Fabiano Chapuis

Github Portfolio

These studies initially began as an opportunity to learn about Data Science and AI while enhancing my coding abilities. My decision was motivated by a desire to immerse myself in data analysis, a field of personal interest, and to leverage these newfound skills in practical settings. Ultimately, I aim to contribute positively to society by uncovering insights that can benefit us all.


A brief introduction about me

Holding a BA in Business Management and certified as an Oracle/DBA, I have also completed an Applied Business post-graduation program and am currently self-studying Data Science. With over 30 years of experience in various roles including DBA, R&D Project Manager, Data Analysis, Business Manager, Team Leadership, Researcher, Customer Service, Business Intelligence Analyst, Business Analyst and Banking, I have worked in both domestic and international companies. Currently, I am working as a Data Engineer. My experience encompasses data analysis, collecting business data, analyzing information, and developing improvement solutions based on findings. I possess strong management skills, critical thinking abilities, and attention to detail. I chose to pursue this path in order to engage more deeply with data, a subject of great interest to me. By applying these skills in real-world situations, I aim to contribute value to society and uncover insights that may prove beneficial to us.

Module 1 - Data Wrangling with Python

Data Processing with NumPy and Pandas

This project marks the beginning of my journey into data analysis, where I focus on analyzing data and applying
fundamental concepts such as data cleaning, correlation analysis, and introductory data analysis techniques.

Module 1 - Data Wrangling with Python

Data analysis and visualization

This marks the second phase of the project, where I delve deeper into data analysis concepts and expand our use of data visualization techniques. I utilize libraries like matplotlib, seaborn, pandas, and numpy to explore various methods of visualizing data, analyze data distribution patterns, and derive insights from correlations between different features.

Module 1 - Data Wrangling with Python

Capstone Project

This wraps up the Module 1. The capstone project seeks to implement the concepts covered in previous projects. It involves utilizing familiar libraries such as matplotlib, seaborn, pandas, and numpy, along with incorporating the Geopy library for geocoding services and accessing other geographical data APIs.

Module 2 - Data Analysis

Data Analysis with SQL

In the module 2 this project aims to apply some data analysis, and statistics to explore and analyze a dataset. Through iterative questioning and strategic exploration, I identified key insights and patterns, using data-driven approaches to come up with ideas to address issues related to the Mental Health in Tech Industry.

Module 2 - Data Analysis

A/B Testing

For these two A/B Testing projects, I applied some statistical concepts such as estimation, the central limit theorem, and confidence intervals, while deepening my understanding of hypothesis testing and experiment design. I conducted experiments to evaluate and validate business hypotheses, driving data-informed decision-making and optimizing outcomes.

Module 2 - Data Analysis

Regression

In this regression analysis project, I developed some explanatory models to investigate the factors that influence the target variable. By fitting a statistical model to the dataset, I identified the key variables that most significantly impact the target, providing valuable insights into the underlying relationships between predictors and the target variable.

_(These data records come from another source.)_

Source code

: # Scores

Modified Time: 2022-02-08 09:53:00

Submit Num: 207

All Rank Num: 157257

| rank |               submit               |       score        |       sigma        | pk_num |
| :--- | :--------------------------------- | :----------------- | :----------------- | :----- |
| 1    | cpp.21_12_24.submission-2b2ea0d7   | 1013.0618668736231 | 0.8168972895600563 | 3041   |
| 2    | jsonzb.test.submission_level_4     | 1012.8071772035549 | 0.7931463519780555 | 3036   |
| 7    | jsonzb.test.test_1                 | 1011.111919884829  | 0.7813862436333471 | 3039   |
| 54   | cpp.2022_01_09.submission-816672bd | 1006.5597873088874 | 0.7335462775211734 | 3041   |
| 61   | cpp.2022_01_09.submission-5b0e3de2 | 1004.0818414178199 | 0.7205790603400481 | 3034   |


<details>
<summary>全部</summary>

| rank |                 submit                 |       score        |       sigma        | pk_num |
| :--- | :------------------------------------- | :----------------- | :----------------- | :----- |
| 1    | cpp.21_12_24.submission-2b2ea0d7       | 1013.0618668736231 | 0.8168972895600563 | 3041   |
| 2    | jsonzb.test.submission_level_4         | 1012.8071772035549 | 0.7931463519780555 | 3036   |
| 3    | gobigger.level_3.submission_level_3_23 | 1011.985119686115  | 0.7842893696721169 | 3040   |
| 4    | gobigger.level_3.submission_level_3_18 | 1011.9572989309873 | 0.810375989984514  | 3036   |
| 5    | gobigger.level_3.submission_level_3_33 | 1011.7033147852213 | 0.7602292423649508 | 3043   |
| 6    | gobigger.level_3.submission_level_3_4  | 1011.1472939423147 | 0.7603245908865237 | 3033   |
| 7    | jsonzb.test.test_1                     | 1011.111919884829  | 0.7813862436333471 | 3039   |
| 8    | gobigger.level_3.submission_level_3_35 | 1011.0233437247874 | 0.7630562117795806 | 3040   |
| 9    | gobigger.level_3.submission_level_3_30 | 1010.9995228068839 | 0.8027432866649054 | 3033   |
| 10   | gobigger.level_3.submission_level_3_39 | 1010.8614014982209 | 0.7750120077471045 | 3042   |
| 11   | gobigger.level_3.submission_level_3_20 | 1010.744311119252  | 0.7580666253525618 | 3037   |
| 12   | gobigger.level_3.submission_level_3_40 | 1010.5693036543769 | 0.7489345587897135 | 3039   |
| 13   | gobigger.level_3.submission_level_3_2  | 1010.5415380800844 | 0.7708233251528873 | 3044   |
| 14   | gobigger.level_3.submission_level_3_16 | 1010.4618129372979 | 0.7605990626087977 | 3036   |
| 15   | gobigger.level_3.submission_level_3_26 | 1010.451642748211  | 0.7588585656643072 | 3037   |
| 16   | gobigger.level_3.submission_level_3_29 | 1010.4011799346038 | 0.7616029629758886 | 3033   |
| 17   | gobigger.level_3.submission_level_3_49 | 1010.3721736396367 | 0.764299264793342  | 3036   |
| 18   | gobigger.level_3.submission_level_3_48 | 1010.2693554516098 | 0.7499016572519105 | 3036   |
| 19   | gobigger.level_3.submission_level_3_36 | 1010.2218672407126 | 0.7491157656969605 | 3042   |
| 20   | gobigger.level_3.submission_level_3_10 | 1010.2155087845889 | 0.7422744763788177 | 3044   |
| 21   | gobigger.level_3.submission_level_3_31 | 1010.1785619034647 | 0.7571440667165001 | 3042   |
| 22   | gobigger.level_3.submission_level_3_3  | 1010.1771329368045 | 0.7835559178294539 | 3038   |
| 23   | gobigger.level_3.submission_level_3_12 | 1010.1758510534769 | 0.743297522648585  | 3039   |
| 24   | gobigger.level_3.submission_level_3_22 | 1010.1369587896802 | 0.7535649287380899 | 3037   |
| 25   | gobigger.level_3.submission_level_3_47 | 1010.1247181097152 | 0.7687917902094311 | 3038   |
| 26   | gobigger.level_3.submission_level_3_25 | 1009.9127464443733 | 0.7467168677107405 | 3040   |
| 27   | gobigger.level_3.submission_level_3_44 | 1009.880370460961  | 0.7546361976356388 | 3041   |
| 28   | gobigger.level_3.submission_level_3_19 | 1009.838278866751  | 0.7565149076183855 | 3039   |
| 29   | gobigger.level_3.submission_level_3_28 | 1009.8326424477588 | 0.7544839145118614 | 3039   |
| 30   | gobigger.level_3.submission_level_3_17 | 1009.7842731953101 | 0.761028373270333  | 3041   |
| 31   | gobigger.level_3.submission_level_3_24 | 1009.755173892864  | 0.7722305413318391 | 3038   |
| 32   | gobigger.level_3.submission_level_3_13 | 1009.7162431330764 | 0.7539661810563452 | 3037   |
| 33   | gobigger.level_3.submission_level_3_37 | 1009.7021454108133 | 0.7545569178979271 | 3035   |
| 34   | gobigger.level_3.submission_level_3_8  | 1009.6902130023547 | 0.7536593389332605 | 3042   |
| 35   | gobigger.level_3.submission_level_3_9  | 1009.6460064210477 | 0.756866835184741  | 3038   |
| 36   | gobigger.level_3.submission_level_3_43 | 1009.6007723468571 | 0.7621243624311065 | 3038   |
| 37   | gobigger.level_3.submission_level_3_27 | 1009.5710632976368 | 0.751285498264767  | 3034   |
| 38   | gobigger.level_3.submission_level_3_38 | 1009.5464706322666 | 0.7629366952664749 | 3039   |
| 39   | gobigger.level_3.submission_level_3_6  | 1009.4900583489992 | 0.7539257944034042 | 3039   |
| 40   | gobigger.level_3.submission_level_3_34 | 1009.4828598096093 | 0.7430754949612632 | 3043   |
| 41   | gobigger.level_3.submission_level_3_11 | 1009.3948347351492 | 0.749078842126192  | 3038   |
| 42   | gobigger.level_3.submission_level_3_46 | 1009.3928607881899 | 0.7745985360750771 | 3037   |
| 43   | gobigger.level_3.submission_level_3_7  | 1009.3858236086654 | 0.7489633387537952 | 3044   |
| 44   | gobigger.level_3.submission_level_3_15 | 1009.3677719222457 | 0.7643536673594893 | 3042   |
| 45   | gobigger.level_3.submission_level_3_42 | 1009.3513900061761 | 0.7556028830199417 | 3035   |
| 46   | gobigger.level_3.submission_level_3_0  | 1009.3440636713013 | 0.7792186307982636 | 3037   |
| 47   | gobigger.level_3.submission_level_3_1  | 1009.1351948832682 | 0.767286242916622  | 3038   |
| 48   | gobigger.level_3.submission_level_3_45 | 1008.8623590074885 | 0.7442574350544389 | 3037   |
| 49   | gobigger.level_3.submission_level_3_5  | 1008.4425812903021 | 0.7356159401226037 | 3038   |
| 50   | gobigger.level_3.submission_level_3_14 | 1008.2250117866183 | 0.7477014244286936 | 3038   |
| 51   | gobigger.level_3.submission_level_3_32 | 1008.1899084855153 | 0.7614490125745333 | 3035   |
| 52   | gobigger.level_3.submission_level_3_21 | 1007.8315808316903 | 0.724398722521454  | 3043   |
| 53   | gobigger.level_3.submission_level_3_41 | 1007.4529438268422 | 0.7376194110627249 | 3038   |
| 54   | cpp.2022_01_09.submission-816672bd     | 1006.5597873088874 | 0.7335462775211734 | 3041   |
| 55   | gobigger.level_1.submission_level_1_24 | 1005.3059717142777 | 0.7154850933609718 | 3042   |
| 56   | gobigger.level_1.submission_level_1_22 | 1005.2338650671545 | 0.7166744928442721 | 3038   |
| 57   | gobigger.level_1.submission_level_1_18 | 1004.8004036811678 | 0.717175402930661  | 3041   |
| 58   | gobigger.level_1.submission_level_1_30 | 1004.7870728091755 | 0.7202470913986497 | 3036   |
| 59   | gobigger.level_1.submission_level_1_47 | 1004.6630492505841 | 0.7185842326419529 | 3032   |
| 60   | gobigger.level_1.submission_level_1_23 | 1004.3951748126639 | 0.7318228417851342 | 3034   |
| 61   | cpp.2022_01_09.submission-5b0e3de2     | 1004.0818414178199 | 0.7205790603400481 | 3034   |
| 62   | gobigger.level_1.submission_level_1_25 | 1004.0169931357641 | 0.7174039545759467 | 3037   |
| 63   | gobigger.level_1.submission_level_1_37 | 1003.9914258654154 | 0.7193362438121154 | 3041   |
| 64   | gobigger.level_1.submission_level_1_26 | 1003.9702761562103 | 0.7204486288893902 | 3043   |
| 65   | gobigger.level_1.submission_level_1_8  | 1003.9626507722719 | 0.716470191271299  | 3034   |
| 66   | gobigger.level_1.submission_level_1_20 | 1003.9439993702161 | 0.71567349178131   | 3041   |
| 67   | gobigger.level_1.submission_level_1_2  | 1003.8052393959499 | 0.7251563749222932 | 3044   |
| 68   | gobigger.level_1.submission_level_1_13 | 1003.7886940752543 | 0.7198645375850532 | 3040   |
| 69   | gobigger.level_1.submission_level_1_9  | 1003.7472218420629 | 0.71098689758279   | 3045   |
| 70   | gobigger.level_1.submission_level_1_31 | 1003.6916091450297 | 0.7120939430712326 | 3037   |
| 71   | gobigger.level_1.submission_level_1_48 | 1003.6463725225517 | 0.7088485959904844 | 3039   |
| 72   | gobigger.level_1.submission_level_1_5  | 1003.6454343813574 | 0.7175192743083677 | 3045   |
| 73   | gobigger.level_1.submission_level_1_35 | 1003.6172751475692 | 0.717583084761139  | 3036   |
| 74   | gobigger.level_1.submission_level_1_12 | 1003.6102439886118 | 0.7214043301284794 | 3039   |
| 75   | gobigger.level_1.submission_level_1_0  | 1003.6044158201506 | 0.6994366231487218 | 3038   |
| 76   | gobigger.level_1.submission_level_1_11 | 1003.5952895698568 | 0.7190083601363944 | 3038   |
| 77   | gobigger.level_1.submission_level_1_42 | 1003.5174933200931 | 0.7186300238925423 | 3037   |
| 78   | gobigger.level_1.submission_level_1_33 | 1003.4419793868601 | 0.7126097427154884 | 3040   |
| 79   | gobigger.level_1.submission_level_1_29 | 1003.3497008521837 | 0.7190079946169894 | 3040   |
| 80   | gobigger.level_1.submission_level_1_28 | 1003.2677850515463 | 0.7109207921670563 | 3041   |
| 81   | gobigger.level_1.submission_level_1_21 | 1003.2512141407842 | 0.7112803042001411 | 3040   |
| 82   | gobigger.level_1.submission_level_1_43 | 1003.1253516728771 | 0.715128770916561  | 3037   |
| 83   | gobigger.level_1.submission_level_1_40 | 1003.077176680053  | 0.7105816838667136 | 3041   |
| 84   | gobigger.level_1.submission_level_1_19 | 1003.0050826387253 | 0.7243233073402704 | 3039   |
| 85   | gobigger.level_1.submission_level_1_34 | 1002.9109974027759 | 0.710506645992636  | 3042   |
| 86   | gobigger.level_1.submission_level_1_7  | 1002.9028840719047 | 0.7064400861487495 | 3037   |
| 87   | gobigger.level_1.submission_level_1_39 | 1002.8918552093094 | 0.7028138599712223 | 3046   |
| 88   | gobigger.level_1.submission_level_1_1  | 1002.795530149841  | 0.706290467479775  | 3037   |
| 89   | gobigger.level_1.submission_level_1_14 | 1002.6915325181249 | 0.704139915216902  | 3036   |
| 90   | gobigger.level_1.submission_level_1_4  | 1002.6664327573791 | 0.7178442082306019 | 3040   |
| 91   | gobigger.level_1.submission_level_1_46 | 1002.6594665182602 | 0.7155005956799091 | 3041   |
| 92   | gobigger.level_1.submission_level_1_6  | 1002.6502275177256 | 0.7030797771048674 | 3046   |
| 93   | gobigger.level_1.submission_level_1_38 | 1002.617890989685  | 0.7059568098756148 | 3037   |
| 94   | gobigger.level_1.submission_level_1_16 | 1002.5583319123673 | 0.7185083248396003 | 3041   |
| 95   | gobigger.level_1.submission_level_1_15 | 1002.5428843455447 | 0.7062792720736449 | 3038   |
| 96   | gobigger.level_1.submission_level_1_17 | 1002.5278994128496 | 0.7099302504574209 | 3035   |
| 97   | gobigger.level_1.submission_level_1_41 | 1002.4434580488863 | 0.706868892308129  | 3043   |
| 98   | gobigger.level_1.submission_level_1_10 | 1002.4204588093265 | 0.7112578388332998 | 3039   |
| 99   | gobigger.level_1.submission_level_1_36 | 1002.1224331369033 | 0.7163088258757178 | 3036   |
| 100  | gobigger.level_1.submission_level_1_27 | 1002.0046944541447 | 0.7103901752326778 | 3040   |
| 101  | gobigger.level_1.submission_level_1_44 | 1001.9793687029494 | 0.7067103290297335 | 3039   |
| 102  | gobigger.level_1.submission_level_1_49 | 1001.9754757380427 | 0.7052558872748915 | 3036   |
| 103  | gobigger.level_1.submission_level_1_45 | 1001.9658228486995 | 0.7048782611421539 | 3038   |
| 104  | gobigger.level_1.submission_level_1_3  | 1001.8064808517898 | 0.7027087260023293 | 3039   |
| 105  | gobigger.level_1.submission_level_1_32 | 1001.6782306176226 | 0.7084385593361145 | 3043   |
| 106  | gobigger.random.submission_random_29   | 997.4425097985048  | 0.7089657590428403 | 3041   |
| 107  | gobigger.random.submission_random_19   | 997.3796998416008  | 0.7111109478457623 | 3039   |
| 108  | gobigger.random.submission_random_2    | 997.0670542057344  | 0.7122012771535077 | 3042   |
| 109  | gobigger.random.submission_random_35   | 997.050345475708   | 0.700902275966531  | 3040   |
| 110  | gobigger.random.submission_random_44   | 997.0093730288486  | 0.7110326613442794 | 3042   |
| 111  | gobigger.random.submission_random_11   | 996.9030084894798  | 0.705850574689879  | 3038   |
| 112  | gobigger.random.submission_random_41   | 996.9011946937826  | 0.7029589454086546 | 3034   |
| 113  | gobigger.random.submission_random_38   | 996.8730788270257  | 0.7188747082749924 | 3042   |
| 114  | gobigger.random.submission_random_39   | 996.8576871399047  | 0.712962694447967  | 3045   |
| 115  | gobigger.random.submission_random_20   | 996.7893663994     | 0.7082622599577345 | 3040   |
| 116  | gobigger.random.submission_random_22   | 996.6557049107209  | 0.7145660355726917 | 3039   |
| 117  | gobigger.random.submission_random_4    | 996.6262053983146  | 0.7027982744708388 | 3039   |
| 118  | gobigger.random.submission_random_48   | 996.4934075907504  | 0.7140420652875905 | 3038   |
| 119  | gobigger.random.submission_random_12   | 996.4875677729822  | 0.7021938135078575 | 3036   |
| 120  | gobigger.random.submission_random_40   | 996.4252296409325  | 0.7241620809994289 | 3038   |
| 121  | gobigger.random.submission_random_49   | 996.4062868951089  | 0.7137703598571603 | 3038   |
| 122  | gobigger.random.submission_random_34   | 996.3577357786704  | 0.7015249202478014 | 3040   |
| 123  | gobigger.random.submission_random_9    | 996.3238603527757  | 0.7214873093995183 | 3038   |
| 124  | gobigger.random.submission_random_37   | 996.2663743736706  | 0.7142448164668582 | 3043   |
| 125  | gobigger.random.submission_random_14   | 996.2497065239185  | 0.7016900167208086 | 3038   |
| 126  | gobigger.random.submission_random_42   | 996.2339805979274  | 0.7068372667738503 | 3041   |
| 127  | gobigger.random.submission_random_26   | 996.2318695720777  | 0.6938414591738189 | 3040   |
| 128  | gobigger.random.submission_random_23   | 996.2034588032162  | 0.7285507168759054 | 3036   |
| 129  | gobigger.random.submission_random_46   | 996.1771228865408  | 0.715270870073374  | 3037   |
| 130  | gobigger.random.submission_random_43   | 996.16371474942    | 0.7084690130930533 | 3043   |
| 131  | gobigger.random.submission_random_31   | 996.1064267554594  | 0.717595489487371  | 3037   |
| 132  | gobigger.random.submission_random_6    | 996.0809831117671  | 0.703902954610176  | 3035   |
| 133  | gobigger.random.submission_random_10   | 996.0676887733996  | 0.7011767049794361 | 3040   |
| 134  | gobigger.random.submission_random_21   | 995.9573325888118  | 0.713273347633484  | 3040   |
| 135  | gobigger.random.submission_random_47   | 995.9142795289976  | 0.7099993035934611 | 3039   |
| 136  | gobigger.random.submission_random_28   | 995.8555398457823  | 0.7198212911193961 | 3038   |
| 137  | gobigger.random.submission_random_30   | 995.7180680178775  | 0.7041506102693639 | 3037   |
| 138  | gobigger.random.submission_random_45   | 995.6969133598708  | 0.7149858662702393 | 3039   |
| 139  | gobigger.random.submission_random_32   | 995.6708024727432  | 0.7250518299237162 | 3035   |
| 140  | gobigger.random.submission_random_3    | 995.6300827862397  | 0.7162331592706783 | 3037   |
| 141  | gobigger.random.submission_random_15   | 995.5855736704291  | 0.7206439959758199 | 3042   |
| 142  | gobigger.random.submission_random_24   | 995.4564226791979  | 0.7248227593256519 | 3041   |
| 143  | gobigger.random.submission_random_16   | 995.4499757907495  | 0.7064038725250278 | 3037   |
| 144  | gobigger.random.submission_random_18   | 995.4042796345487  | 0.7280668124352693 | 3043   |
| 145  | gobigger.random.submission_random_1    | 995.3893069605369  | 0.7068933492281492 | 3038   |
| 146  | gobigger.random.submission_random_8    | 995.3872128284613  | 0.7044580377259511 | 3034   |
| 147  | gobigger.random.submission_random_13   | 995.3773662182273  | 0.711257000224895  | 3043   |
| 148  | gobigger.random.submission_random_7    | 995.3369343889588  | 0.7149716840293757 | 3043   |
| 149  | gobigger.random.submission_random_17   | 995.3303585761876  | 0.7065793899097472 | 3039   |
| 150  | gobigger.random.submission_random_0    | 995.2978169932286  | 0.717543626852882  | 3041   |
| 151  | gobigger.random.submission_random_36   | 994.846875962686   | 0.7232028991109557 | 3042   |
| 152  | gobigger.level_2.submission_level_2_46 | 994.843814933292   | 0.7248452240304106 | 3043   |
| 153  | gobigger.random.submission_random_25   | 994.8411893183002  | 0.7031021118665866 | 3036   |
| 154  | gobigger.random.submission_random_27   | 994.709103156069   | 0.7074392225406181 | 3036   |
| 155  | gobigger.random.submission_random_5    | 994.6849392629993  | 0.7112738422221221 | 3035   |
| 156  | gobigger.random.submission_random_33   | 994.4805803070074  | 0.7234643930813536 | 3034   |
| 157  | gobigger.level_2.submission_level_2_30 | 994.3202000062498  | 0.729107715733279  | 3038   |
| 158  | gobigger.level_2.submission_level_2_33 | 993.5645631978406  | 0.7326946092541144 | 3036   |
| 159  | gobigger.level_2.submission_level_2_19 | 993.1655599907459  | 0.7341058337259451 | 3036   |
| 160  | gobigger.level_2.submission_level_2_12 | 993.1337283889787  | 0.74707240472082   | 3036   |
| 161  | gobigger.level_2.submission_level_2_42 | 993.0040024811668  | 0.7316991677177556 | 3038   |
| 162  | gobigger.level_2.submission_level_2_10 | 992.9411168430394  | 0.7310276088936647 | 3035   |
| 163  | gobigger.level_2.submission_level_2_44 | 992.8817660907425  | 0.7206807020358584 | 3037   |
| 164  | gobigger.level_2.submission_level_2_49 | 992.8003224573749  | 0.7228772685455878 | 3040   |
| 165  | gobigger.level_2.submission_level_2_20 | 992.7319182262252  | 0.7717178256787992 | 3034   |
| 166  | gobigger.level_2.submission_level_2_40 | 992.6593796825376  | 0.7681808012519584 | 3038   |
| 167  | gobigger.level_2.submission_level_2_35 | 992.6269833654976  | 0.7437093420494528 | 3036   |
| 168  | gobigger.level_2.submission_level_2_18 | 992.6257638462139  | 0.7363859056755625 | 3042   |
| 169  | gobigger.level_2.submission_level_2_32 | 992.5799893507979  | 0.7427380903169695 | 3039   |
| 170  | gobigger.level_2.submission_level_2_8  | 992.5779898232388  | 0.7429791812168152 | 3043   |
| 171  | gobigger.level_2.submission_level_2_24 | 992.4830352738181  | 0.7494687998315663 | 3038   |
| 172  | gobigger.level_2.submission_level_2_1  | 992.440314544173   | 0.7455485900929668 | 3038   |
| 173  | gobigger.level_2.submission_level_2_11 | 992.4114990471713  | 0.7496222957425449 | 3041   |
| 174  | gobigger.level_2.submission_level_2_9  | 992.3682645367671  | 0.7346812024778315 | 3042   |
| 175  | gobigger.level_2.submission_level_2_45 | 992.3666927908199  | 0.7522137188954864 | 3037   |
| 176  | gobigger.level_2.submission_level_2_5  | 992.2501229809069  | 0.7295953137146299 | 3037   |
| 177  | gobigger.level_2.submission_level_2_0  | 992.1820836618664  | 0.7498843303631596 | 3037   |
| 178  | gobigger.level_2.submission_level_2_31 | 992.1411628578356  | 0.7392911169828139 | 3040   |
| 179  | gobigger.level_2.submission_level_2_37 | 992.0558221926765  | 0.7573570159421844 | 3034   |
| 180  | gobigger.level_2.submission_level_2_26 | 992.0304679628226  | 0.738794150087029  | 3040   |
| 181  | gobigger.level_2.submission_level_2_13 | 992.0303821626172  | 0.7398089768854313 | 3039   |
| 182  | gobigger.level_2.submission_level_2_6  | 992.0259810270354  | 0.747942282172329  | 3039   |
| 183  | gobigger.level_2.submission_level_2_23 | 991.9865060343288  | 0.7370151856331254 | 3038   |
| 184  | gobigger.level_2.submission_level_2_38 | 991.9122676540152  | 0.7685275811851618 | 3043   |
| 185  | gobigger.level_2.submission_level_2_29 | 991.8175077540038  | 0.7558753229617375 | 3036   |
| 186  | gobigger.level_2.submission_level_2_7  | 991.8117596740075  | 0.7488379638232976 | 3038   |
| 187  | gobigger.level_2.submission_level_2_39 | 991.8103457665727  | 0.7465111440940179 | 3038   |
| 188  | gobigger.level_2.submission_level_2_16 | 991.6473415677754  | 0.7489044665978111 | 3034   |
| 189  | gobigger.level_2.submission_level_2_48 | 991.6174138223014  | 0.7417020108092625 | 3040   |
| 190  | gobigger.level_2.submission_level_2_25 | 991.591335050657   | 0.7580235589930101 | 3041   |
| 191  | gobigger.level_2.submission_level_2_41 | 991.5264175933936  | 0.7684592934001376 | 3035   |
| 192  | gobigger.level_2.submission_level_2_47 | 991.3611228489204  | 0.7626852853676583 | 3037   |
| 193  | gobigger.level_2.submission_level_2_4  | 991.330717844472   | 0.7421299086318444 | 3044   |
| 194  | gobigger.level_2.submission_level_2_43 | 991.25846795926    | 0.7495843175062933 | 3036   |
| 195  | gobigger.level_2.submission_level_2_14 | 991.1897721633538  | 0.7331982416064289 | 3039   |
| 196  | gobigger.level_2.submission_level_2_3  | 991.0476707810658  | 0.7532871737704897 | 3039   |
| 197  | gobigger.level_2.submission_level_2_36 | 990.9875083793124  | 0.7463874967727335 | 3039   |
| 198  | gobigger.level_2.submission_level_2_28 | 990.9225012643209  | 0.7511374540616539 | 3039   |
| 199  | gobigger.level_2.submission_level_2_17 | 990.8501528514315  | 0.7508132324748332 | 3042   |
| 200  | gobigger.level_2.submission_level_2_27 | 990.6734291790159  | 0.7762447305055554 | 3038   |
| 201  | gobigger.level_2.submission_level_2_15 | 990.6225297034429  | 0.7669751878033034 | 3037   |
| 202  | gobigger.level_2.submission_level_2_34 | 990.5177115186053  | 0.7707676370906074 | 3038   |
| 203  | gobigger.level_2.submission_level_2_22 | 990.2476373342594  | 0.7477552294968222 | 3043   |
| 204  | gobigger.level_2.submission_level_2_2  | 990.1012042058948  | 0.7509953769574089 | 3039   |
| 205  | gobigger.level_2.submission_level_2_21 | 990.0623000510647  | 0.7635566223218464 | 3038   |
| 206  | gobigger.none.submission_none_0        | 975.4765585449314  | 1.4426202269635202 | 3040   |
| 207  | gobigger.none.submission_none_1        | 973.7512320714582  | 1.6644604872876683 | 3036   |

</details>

Module 3 - Machine Learning

Supervised Machine Learning Fundamentals

In this project, fundamental Machine Learning techniques for Supervised Learning were utilized to identify key patterns and build predictive models. Through Exploratory Data Analysis (EDA), statistical inference, confidence intervals, and testing, Support Vector Machines (SVMs) were applied alongside hyperparameter tuning to identify the best model for the dataset.

Module 3 - Machine Learning

Gradient Boosted Trees, XGBoost, CatBoost, and LightGBM

This project explores Gradient Boosted Trees and ensemble learning techniques using XGBoost, CatBoost, and LightGBM to analyze a dataset. It focuses on feature engineering, hyperparameter tuning, and model evaluation, leveraging ensemble methods to improve predictive accuracy and generalization.

Module 3 - Machine Learning

Unsupervised Learning and Hyperparameter Tuning

This project provides hands-on practice with various machine learning models, focusing on ensemble learning techniques using XGBoost, CatBoost, and LightGBM. It covers building and optimizing model ensembles, applying hyperparameter tuning, and leveraging AutoML tools for improved performance. Additionally, it includes data visualization with Matplotlib & Seaborn and data manipulation tasks such as reading, querying, and filtering datasets.

Module 3 - Machine Learning

Capstone Project

This Capstone project integrates key machine learning concepts, providing hands-on experience with Pandas, NumPy, and visualization libraries like Matplotlib and Seaborn. It focuses on translating business requirements into ML-driven solutions through statistical analysis, data wrangling, and exploratory data analysis (EDA). The project covers supervised and unsupervised learning algorithms, including Scikit-Learn and gradient boosting libraries, along with model selection, evaluation, and hyperparameter tuning. Additionally, it involves statistical inference techniques, proficient use of Jupyter Notebooks, and model deployment on Google Cloud or other platforms accessible via HTTP requests.